When the Nazis wrote the Nuremberg laws, they looked to racist American statutes

The European far right sees much to admire in the United States, with political leaders such as Marine le Pen of France and Geert Wilders of the Netherlands celebrating events — such as the recent presidential election — that seem to bode well for their brand of ethno-nationalism. Is this cross-Atlantic bond unprecedented? A sharp break with the past? If it seems so, that’s only because we rarely acknowledge America’s place in the extremist vanguard — its history as a model, even, for the very worst European excesses.

In the late 1920s, Adolf Hitler declared in “Mein Kampf” that America was the "one state" making progress toward the creation of a healthy race-based order. He had in mind U.S. immigration law, which featured a quota system designed, as Nazi lawyers observed, to preserve the dominance of "Nordic" blood in the United States.

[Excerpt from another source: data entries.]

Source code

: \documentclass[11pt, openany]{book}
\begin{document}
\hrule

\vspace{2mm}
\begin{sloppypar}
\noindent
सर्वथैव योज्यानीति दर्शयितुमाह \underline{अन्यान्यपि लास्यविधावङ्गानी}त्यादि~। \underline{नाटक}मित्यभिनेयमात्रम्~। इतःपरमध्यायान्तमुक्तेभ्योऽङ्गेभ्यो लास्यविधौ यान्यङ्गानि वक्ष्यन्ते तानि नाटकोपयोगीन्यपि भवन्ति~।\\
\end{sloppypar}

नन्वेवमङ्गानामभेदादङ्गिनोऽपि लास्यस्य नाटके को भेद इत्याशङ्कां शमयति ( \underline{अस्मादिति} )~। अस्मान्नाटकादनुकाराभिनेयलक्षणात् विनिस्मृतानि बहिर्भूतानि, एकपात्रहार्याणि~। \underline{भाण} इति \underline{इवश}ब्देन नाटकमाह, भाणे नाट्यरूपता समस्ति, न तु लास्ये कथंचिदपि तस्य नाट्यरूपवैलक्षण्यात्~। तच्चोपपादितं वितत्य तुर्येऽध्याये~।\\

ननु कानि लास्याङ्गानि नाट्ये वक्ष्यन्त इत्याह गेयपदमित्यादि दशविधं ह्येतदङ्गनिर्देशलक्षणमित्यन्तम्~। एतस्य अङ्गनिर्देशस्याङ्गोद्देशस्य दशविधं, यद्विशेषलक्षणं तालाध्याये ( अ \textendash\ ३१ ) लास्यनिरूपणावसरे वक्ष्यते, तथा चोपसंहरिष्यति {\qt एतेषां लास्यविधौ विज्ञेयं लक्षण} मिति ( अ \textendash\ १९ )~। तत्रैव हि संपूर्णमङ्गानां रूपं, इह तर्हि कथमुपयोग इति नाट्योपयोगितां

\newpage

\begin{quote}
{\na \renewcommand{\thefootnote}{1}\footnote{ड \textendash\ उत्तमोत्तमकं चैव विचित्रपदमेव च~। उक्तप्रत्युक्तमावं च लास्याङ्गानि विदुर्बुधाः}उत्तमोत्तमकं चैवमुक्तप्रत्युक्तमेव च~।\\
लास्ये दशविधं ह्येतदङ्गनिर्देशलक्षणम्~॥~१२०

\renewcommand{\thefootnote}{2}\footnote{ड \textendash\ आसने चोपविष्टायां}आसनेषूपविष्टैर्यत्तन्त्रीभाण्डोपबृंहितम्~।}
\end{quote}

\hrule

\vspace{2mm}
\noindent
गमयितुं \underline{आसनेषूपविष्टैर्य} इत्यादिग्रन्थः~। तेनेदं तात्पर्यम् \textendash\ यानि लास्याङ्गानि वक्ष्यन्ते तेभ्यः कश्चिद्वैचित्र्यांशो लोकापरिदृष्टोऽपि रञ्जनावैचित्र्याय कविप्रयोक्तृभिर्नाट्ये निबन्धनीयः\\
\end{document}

The American commitment to putting race at the center of immigration policy reached back to the Naturalization Act of 1790, which opened citizenship to "any alien, being a free white person." But immigration was only part of what made the U.S. a world leader in racist law in the age of Hitler.

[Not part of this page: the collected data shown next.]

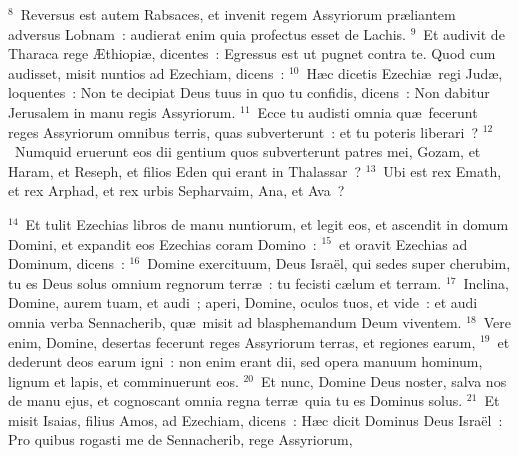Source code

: ${}^{8}$~Reversus est autem Rabsaces, et invenit regem Assyriorum pr\ae liantem adversus Lobnam~: audierat enim quia profectus esset de Lachis.
${}^{9}$~Et audivit de Tharaca rege \AE thiopi\ae , dicentes~: Egressus est ut pugnet contra te. Quod cum audisset, misit nuntios ad Ezechiam, dicens~:
${}^{10}$~H\ae c dicetis Ezechi\ae\ regi Jud\ae , loquentes~: Non te decipiat Deus tuus in quo tu confidis, dicens~: Non dabitur Jerusalem in manu regis Assyriorum.
${}^{11}$~Ecce tu audisti omnia qu\ae\ fecerunt reges Assyriorum omnibus terris, quas subverterunt~: et tu poteris liberari~?
${}^{12}$~Numquid eruerunt eos dii gentium quos subverterunt patres mei, Gozam, et Haram, et Reseph, et filios Eden qui erant in Thalassar~?
${}^{13}$~Ubi est rex Emath, et rex Arphad, et rex urbis Sepharvaim, Ana, et Ava~?


${}^{14}$~Et tulit Ezechias libros de manu nuntiorum, et legit eos, et ascendit in domum Domini, et expandit eos Ezechias coram Domino~:
${}^{15}$~et oravit Ezechias ad Dominum, dicens~:
${}^{16}$~Domine exercituum, Deus Isra\"el, qui sedes super cherubim, tu es Deus solus omnium regnorum terr\ae~: tu fecisti c\ae lum et terram.
${}^{17}$~Inclina, Domine, aurem tuam, et audi~; aperi, Domine, oculos tuos, et vide~: et audi omnia verba Sennacherib, qu\ae\ misit ad blasphemandum Deum viventem.
${}^{18}$~Vere enim, Domine, desertas fecerunt reges Assyriorum terras, et regiones earum,
${}^{19}$~et dederunt deos earum igni~: non enim erant dii, sed opera manuum hominum, lignum et lapis, et comminuerunt eos.
${}^{20}$~Et nunc, Domine Deus noster, salva nos de manu ejus, et cognoscant omnia regna terr\ae\ quia tu es Dominus solus.
${}^{21}$~Et misit Isaias, filius Amos, ad Ezechiam, dicens~: H\ae c dicit Dominus Deus Isra\"el~: Pro quibus rogasti me de Sennacherib, rege Assyriorum,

Then as now, the U.S. was the home of a uniquely bold and creative legal culture, and it was harnessed in the service of white supremacy. Legislators crafted anti-miscegenation statutes in 30 states, some of which threatened severe criminal punishment for interracial marriage. And they developed American racial classifications, some of which deemed any person with even "one drop" of black blood to belong to the disfavored race. Widely denied the right to vote through clever devices like literacy tests, blacks were de facto second-class citizens. American lawyers also invented new forms of de jure second-class citizenship for Filipinos, Puerto Ricans and more.

http://www.latimes.com/opinion/op-ed/la-oe-whitman-hitler-american-race-laws-20170222-story.html

Interesting and disturbing article.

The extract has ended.